Otro de los sitios que transmite un poco de autenticidad es el centro de Dubai. La zona de Bur Dubai y de Deira. Eso es lo que tradicionalmente siempre ha sido el centro comercial, lleno de tiendas de todo tipo y con un movimiento de gente importante. Me gusta esa zona. Por lo menos está sucia por el trajine humano. No brilla todo como en los centros comerciales. Ahí además se respira aire de Asia. La cantidad de nacionalidades y de vestimentas es alucinante. Me encanta ver las diferentes ropas de los afganos, los indios, los pakistaníes, los chinos, los de Asia central, los de Nepal, los de Bangladesh. Ahí es cuando siento que no estoy en Europa. Cuando siento el palpitar del Golfo. Zona histórica de comerciantes que trasladan las mercancías de Oriente a Occidente y viceversa. Pero por ahí es difícil ver a los occidentales. No se quieren exponer a ese tipo de gente. Tengo aquí una amiga que estudió conmigo en Manchester y nunca ha ido por la zona de Deira y eso que lleva aquí más de un año.

El otro día tenía que hacer un recado por esa zona y ella y el marido se ofrecieron a llevarme hasta allí después de haber almorzado juntos. Una vez que metieron su BMW por esas calles del centro atestadas con gente comerciante y obrera noté que se sentían incómodos. Y eso que aquí no hay ningún problema de criminalidad. Éste yo creo que es el lugar más seguro que he conocido en mi vida. Más incluso que China. Pero es una cuestión de hábito. Si no sueles meter tu coche por esos lugares ni ver gente de tez más oscura y con ropajes tradicionales propios de Asia, pues te sientes incómodo. Está claro que no es lo mismo que salir de tu mansión, coger la autopista y meterte en el centro comercial. Ahí todos van a vestir como tú y van a tener ropas nuevas. Yo para no complicarles la vida les dije que me dejasen en el medio de la gente. Prefería ir andando a hacer el recado.

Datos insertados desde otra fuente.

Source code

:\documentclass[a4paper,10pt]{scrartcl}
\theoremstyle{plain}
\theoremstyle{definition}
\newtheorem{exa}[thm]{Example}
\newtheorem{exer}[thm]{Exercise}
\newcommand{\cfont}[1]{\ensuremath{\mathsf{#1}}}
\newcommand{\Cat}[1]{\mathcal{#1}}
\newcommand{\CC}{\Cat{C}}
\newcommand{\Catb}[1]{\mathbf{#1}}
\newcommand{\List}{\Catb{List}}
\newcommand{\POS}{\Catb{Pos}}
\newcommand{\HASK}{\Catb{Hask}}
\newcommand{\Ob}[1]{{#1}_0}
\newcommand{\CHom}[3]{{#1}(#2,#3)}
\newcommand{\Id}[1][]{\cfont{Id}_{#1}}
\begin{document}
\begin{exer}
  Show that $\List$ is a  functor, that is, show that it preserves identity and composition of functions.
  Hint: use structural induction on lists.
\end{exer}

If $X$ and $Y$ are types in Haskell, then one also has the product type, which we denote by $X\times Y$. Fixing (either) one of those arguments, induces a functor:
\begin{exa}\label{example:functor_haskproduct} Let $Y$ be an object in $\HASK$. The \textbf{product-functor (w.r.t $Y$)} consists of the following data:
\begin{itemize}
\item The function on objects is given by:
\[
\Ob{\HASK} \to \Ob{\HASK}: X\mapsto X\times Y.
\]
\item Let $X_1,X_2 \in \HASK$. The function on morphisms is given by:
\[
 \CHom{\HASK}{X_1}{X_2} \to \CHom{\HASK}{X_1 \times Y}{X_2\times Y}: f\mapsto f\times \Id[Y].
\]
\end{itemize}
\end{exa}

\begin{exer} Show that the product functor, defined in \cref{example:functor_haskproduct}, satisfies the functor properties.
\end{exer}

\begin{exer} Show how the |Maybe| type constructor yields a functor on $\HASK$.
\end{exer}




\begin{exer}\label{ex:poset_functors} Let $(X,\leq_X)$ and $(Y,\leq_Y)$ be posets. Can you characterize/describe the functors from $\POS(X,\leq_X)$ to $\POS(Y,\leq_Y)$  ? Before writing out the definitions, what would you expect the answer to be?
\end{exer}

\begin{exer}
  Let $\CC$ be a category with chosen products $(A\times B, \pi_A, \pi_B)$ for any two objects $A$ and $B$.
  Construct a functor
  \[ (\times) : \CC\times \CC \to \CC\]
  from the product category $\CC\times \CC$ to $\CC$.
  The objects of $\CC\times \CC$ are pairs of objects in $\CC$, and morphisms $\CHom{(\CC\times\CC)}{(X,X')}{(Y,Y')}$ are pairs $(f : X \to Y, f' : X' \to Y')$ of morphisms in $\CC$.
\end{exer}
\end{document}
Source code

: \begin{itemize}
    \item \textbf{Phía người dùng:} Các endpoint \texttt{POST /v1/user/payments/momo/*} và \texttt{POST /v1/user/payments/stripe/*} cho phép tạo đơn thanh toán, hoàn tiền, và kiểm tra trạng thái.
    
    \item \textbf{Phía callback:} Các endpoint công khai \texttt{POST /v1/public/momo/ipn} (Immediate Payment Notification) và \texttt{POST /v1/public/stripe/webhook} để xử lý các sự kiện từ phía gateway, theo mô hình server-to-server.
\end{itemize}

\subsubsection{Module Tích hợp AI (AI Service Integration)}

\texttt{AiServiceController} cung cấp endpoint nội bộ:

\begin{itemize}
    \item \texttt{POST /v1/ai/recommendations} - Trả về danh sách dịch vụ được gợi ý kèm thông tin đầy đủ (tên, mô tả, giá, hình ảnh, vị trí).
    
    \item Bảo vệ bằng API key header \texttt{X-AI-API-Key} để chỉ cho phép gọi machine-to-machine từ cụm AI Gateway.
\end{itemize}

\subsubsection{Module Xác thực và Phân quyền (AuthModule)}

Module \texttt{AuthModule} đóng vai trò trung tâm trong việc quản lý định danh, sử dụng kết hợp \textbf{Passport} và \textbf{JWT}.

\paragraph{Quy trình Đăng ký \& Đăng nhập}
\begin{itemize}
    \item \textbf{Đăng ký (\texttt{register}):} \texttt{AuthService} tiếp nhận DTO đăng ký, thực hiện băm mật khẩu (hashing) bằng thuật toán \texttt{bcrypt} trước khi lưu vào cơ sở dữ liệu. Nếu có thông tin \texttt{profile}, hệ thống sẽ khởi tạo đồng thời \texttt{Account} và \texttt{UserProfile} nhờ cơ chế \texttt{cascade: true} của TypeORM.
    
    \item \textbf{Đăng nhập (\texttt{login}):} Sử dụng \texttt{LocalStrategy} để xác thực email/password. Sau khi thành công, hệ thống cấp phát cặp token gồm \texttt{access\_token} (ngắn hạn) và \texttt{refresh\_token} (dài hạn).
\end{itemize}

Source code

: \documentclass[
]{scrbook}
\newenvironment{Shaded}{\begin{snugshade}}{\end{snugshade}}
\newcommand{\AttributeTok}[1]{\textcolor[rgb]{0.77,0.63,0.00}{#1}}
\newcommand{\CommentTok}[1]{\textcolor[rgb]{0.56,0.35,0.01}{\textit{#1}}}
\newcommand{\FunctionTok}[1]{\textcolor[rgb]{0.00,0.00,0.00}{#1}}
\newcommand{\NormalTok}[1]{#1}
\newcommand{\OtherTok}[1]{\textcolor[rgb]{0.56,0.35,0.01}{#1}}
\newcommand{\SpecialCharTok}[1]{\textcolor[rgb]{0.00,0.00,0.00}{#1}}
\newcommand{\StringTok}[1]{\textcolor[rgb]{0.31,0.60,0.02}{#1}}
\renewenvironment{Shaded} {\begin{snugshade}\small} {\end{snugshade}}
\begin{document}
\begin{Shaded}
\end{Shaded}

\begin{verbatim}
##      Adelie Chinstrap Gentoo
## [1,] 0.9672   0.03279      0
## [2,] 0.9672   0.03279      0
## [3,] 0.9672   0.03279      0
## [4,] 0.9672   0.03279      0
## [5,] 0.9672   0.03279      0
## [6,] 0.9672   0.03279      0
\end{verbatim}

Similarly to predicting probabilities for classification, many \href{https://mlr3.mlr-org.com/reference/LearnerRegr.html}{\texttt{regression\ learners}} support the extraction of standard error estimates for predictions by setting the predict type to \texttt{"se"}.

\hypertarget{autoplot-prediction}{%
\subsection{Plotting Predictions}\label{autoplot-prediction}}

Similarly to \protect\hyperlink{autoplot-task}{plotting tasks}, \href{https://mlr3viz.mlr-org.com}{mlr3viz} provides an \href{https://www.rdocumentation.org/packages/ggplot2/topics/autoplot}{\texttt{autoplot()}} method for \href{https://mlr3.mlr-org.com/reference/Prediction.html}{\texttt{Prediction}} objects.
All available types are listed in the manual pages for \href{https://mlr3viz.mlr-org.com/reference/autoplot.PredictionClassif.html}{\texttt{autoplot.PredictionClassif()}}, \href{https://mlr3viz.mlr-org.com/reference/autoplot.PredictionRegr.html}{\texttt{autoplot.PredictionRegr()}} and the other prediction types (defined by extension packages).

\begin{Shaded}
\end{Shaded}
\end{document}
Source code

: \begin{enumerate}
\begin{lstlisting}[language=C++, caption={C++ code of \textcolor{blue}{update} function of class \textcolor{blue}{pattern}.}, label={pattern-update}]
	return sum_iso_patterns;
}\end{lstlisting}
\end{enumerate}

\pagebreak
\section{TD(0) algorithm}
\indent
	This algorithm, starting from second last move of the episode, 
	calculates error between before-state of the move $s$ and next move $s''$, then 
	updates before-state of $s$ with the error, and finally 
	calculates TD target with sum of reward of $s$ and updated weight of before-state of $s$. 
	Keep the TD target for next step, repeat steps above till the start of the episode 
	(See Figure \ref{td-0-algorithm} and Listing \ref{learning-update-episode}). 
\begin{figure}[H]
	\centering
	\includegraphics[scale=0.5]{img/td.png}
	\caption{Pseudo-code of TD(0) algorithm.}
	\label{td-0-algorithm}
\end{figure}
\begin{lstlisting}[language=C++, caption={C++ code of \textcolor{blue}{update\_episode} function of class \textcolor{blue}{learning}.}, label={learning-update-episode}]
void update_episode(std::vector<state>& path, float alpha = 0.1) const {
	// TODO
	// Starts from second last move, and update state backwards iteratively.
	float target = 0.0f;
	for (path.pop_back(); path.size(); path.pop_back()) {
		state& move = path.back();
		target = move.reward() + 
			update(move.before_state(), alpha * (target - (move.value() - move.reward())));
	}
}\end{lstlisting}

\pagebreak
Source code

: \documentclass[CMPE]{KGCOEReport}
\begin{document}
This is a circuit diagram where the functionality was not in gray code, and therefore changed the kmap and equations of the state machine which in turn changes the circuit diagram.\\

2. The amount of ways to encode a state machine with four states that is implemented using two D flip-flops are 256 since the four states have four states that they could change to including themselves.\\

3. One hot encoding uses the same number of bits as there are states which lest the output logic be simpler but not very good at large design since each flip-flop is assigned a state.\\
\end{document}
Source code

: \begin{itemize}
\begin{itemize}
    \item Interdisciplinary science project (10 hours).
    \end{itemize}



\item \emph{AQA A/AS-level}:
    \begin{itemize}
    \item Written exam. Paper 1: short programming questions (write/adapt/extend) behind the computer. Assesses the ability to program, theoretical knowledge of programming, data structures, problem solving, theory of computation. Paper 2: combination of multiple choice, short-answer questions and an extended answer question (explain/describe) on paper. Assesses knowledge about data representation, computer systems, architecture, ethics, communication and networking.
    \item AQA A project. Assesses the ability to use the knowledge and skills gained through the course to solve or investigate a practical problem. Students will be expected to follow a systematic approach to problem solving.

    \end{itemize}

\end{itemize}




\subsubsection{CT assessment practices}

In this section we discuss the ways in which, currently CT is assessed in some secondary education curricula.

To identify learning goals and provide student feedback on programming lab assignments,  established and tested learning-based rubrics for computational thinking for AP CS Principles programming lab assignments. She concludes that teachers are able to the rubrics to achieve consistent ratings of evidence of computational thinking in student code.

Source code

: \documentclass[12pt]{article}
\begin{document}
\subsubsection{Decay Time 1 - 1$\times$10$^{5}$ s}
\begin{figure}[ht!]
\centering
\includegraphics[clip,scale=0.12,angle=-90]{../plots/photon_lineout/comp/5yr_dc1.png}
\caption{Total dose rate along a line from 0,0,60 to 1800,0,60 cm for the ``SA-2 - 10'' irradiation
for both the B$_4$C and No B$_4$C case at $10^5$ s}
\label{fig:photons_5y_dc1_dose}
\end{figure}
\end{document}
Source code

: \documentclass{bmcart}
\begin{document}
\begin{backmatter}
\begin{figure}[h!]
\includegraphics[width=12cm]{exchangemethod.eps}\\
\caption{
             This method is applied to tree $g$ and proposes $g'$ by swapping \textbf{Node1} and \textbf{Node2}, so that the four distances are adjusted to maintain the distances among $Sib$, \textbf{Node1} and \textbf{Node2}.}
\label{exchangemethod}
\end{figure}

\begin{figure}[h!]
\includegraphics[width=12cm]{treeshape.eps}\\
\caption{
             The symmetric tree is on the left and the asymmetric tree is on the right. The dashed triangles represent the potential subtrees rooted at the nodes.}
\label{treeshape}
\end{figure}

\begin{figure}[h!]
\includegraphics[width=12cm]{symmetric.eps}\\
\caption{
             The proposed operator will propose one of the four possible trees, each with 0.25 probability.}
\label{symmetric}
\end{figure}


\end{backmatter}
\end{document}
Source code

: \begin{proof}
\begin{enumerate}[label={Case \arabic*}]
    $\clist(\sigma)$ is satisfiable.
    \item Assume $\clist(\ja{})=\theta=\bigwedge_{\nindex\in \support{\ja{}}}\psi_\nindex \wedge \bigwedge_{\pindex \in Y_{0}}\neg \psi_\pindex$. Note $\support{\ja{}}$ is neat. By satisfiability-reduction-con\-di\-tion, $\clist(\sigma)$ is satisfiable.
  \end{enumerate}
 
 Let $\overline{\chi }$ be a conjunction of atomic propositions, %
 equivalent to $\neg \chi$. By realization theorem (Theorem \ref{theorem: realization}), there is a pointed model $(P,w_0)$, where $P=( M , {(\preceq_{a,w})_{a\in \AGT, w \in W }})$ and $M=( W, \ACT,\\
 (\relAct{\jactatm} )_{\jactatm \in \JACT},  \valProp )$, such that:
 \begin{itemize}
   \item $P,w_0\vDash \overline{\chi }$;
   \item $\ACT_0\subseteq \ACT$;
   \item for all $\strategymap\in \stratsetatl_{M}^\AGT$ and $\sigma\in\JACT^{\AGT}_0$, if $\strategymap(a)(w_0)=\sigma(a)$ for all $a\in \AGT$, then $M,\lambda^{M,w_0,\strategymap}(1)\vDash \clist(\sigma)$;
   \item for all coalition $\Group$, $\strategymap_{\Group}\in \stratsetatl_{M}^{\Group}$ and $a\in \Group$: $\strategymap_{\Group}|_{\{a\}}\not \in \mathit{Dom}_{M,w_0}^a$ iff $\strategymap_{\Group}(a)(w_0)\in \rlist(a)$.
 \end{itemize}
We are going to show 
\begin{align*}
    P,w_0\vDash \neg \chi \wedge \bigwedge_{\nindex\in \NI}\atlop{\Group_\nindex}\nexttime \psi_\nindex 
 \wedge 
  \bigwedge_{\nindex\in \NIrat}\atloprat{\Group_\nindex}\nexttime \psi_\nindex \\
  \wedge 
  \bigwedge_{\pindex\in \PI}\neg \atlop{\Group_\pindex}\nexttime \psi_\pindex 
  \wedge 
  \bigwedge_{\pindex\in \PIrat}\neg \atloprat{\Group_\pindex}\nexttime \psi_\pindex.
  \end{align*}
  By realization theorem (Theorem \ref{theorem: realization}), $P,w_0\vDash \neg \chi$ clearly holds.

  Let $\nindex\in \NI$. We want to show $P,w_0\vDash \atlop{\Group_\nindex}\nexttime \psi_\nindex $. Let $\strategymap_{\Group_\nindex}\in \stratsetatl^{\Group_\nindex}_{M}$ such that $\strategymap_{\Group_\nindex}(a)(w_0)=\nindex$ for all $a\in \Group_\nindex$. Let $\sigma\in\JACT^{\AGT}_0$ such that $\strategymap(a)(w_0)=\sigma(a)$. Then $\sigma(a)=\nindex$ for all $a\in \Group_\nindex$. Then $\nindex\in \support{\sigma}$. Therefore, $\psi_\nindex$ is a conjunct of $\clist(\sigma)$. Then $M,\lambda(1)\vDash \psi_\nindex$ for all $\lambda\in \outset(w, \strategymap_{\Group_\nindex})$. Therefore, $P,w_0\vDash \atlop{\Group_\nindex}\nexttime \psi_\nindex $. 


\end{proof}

Y lo impresionante de este lugar es que los trabajadores. Las masas de indios, pakistaníes, afganos y filipinos que hacen los trabajos sucios (en el sector de los servicios, en la construcción etc.), son invisibles. Se dedican a lo suyo y ya está. No protestan, no se lamentan, no se organizan para pedir más derechos. Aceptan sus 300 euros al mes, si los ganan, y trabajan sus 12 horas o más los 7 días a la semana. Esto lleva a muchos expatriados a pensar que la mayoría de las personas de esta ciudad viven como ellos. El otro día una pareja de egipcios me llegó a espetar que el 80% de la población vivía como ellos. Yo me quedé alucinado. ¿Cómo se puede llegar a pensar eso? En cualquier lugar que la clase media tiene suficiente dinero para pagar criados es porque esa clase media realmente es la clase media-alta que vive de maravilla gracias a la explotación (comparado con los estándares europeos) de la clase obrera. Pero claro, si esos egipcios viven en una comunidad con todo el lujo del mundo y sólo se dedican a ir del trabajo, a su casa y de su casa el centro comercial, pues entonces está claro que todo lo que les rodea brilla, con lo cual es fácil de pensar que ellos son la mayoría y los invisibles son la minoría.

Pero bueno, no debería romperme la cabeza tanto con estos asuntos. Debería disfrutar de mi mansión, de mi piscinita, de mis 25 grados de sol, de mi playita, de mis entrevistas con los banqueros y los hombres de negocios, de mis amigos iraníes con sus BMWs deportivos, de las agradables conversaciones con la shisha, y de pasármela bien. Lo que pasa es que mañana voy a estar sentado otra vez en el transporte público (porque soy de los pocos occidentales que no tengo coche) y voy a ser de nuevo el único blanco y la gente me va a mirar raro, y entonces, como los trayectos son largos, voy a volver a pensar por qué serán las cosas como son.